▶ **Task to complete**
Please state how many lines of the data below contain the word "more", offering nothing besides the number.

Pictures paired with source code
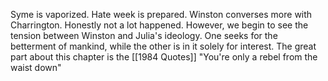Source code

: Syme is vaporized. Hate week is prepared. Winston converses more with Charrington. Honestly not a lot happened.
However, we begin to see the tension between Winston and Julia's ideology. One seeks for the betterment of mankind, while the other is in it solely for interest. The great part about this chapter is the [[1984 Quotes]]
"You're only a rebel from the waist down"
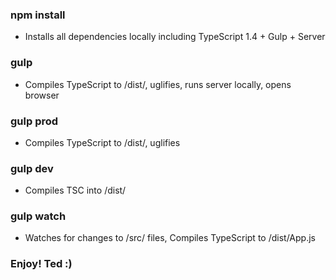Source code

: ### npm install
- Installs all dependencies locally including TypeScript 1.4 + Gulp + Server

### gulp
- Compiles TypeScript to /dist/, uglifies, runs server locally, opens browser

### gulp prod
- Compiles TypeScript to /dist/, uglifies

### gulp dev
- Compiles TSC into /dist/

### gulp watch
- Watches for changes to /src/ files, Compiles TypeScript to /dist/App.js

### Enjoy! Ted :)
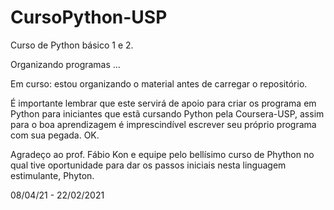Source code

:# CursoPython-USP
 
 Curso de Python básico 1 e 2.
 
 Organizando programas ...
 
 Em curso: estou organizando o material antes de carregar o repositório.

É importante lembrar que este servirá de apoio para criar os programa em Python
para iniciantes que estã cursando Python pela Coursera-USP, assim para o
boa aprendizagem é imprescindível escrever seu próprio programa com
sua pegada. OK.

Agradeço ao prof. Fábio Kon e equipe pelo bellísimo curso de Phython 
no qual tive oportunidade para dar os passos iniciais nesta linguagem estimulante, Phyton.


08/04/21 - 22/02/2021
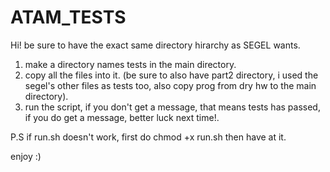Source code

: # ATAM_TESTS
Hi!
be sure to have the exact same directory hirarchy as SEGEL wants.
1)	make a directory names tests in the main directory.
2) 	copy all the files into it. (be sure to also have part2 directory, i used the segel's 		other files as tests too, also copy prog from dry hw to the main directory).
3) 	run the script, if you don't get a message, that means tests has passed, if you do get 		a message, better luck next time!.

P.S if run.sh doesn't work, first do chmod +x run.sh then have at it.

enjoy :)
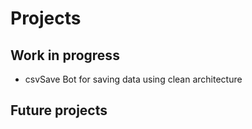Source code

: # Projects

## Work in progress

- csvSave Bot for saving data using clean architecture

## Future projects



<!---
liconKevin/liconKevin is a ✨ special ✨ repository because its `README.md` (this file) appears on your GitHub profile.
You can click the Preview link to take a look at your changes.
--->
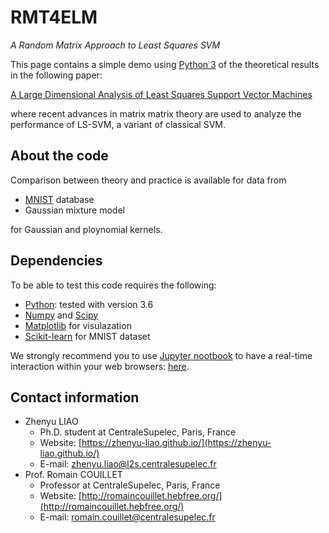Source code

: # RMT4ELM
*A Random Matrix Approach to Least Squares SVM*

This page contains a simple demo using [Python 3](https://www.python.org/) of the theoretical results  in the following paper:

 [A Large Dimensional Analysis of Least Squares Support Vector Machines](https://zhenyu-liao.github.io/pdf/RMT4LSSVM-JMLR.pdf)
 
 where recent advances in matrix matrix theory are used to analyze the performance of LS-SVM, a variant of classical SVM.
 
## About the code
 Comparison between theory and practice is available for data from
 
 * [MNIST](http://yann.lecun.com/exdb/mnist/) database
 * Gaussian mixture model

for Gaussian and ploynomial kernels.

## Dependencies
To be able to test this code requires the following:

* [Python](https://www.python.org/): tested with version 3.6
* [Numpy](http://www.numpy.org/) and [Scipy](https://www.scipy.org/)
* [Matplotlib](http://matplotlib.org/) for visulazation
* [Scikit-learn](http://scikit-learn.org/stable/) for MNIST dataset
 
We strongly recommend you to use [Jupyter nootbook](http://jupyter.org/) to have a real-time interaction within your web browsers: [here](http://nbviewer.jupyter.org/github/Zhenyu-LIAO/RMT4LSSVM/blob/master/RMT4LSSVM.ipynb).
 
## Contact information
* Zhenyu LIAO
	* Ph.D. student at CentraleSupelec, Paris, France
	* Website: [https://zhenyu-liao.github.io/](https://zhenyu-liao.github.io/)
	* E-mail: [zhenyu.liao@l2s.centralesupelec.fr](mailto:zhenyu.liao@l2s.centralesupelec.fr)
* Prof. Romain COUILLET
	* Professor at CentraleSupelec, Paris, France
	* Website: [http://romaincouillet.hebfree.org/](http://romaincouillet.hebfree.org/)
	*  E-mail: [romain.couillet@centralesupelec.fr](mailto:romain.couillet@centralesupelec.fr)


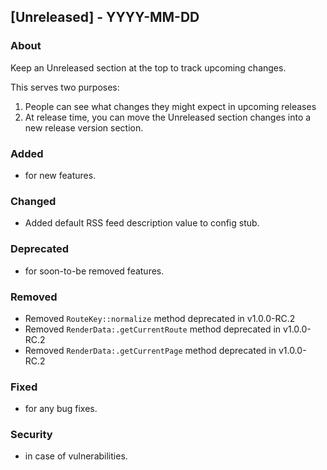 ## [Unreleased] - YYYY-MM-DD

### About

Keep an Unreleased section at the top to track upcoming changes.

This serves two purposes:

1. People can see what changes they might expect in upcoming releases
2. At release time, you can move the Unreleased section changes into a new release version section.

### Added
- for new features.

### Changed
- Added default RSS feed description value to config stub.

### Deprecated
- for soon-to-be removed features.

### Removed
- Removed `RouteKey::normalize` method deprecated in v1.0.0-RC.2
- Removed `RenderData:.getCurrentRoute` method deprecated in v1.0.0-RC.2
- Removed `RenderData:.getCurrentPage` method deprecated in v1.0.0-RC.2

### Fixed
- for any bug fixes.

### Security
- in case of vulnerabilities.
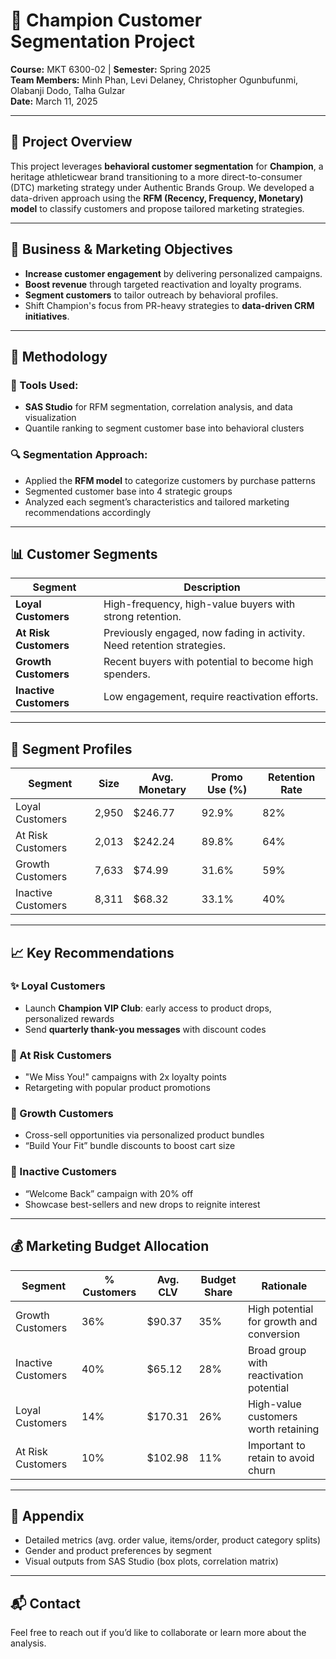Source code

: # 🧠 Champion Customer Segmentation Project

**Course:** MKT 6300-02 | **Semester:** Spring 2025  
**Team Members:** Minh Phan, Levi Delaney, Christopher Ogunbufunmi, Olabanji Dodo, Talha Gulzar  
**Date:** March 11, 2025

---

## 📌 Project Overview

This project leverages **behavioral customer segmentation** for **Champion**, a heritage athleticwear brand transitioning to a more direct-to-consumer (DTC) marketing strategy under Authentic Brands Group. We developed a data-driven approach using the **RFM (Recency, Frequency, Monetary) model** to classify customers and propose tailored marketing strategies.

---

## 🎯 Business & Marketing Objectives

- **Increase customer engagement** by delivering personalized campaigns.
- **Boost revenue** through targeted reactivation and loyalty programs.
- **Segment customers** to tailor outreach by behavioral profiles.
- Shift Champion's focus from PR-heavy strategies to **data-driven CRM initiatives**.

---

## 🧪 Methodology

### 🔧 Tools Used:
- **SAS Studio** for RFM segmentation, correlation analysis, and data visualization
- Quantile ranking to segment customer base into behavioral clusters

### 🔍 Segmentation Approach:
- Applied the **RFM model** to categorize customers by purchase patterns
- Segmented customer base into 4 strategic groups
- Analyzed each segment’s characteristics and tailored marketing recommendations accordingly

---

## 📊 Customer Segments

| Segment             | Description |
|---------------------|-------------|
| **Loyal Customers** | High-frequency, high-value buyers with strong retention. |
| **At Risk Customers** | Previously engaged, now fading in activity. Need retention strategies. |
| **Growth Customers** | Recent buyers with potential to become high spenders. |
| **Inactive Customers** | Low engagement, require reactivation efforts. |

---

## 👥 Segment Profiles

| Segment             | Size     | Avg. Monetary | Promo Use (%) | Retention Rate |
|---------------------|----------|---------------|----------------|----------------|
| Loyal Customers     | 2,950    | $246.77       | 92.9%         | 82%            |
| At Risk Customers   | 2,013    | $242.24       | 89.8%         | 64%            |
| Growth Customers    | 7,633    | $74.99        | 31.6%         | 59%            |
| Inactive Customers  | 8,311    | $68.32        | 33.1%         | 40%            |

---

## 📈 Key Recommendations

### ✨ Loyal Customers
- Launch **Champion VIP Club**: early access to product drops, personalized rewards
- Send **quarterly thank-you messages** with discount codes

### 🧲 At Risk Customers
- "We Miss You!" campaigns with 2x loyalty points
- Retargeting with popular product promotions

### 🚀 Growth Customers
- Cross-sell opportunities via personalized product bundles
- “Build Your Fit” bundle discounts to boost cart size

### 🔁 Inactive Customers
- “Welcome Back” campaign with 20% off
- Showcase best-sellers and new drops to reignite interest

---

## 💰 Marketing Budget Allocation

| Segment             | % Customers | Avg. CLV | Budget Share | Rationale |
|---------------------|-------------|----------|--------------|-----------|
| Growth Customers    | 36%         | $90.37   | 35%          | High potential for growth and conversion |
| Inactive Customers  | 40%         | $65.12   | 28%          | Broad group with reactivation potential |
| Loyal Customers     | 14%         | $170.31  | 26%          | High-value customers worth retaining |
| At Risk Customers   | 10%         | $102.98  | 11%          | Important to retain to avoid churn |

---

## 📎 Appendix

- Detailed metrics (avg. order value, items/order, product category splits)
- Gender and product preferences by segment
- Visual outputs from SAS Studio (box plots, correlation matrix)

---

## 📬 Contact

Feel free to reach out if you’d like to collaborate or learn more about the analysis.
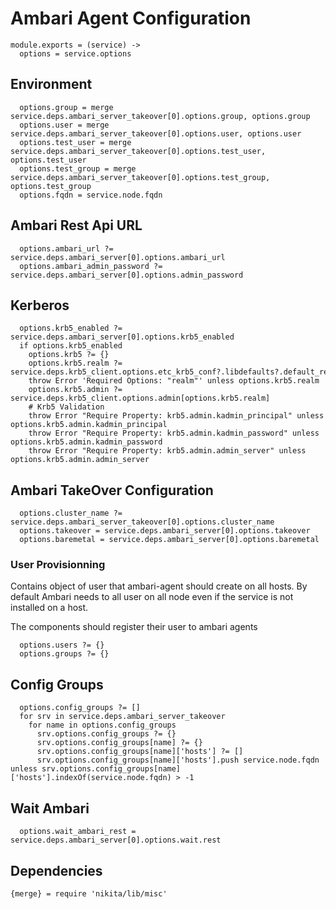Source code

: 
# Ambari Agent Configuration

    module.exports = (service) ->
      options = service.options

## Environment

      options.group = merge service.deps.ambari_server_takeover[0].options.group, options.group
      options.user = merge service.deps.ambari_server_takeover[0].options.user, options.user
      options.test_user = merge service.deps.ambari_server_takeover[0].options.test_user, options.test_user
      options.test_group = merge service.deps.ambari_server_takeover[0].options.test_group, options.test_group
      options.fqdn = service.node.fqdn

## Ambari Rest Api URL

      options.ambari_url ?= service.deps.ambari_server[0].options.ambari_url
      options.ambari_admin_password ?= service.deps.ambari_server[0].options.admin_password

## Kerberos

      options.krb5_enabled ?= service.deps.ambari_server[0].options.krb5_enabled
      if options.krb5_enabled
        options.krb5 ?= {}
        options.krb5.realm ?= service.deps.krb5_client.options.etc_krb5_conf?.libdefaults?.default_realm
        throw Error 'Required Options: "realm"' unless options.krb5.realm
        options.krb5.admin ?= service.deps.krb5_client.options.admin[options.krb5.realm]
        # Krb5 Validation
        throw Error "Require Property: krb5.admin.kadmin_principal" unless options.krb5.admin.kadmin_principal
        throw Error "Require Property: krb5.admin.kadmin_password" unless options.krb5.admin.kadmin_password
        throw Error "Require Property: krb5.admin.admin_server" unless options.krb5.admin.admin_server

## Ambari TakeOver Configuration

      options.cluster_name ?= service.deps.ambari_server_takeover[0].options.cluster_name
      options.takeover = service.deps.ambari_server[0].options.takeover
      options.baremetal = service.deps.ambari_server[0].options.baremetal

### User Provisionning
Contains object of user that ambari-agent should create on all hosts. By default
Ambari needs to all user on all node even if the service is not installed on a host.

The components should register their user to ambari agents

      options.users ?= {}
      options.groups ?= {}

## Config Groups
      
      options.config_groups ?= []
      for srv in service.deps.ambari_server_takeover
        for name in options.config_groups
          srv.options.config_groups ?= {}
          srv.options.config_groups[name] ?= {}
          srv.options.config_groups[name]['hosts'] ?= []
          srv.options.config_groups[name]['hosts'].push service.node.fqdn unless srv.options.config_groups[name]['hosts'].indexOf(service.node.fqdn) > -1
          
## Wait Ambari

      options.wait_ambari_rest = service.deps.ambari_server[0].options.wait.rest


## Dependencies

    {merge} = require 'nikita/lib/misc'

▶ **Task solution**
3